# Data records
****************
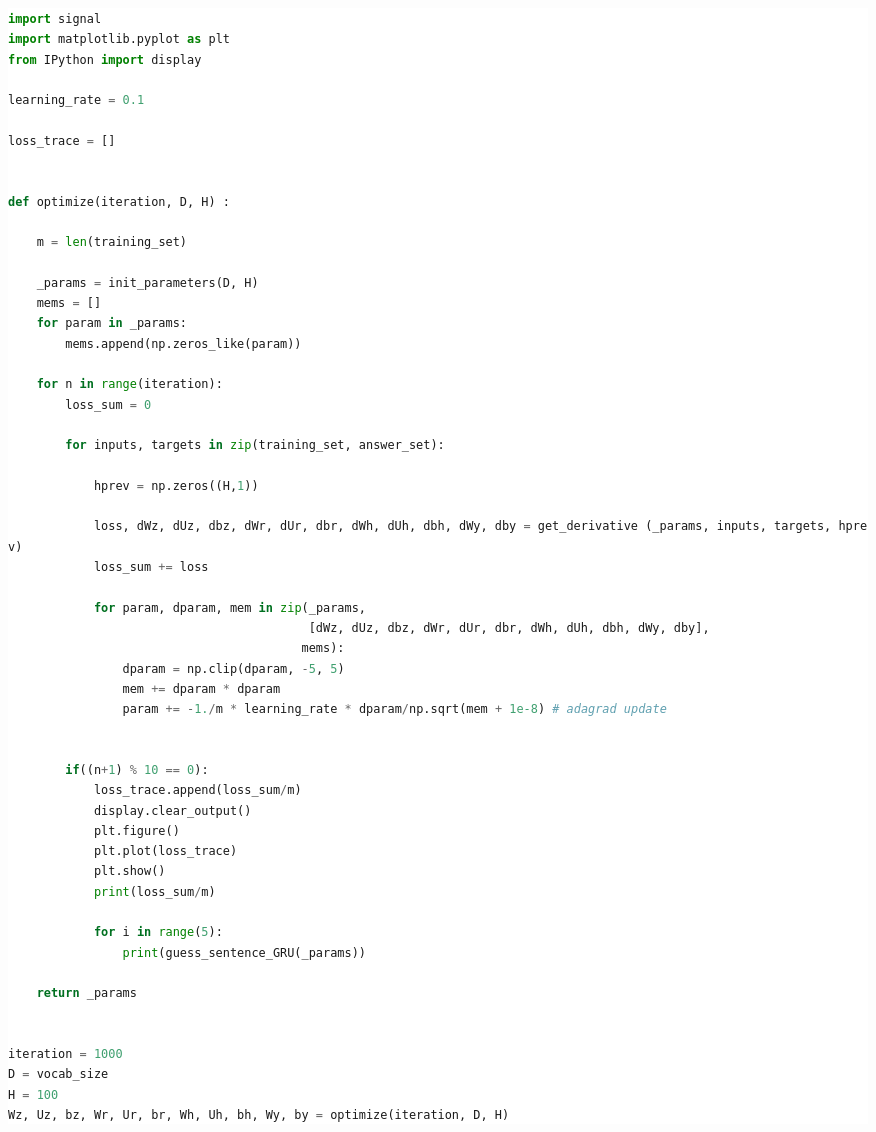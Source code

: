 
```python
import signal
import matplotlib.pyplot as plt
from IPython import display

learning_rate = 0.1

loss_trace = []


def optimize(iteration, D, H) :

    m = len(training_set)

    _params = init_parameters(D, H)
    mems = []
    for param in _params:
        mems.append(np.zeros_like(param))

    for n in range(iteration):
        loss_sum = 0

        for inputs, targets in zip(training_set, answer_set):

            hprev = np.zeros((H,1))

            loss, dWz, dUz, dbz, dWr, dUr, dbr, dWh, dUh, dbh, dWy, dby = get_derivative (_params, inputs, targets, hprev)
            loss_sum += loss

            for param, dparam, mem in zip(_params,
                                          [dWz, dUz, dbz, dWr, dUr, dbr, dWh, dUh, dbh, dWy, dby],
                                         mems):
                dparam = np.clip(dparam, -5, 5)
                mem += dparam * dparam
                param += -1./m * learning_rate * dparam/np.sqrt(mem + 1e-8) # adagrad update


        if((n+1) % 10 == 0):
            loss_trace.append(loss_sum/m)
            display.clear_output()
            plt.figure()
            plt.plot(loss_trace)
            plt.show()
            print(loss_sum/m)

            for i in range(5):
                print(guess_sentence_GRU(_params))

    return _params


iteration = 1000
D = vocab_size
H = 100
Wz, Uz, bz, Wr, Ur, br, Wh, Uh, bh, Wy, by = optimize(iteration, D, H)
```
****************
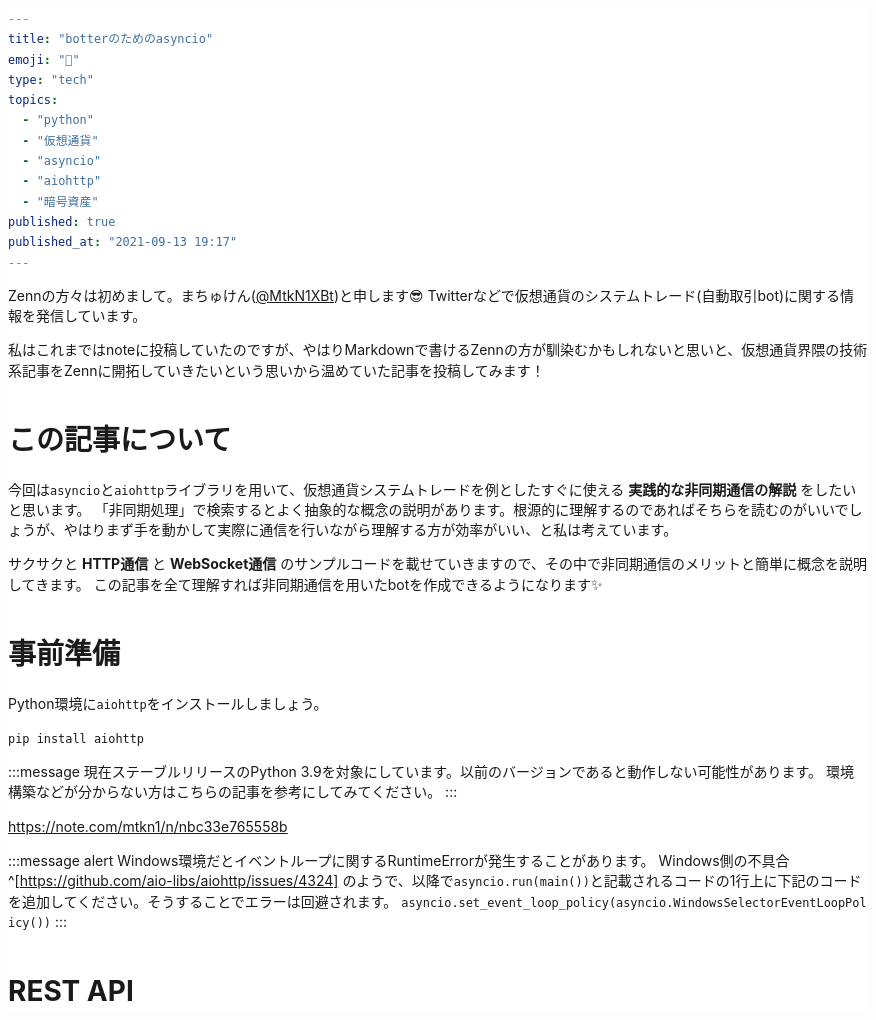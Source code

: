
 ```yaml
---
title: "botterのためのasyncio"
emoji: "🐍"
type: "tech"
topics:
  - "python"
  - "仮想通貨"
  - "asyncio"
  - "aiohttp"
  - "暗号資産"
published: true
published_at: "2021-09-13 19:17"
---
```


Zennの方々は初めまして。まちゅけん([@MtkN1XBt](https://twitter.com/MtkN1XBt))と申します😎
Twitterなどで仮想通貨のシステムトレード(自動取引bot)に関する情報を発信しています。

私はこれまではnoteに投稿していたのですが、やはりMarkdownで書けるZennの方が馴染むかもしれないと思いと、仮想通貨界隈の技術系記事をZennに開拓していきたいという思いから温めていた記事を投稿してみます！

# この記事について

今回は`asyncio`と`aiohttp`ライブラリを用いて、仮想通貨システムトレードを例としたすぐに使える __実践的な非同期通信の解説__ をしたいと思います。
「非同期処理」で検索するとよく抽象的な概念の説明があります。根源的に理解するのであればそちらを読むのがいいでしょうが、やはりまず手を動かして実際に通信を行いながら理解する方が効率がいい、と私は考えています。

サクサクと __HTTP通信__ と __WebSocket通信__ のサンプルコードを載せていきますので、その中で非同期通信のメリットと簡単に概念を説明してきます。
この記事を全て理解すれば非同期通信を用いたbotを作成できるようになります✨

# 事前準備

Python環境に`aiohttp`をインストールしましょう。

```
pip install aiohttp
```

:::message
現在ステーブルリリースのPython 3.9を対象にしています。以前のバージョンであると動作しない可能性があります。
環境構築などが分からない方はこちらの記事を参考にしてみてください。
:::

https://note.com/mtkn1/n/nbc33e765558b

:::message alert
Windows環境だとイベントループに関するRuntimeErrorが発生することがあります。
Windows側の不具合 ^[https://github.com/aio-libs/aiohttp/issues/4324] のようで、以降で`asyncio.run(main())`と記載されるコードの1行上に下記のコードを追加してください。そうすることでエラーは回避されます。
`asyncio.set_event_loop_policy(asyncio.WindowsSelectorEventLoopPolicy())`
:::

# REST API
****************
# Exercise
From the lines above, copy those that contain the word "targets".

# Result below
        for inputs, targets in zip(training_set, answer_set):
            loss, dWz, dUz, dbz, dWr, dUr, dbr, dWh, dUh, dbh, dWy, dby = get_derivative (_params, inputs, targets, hprev)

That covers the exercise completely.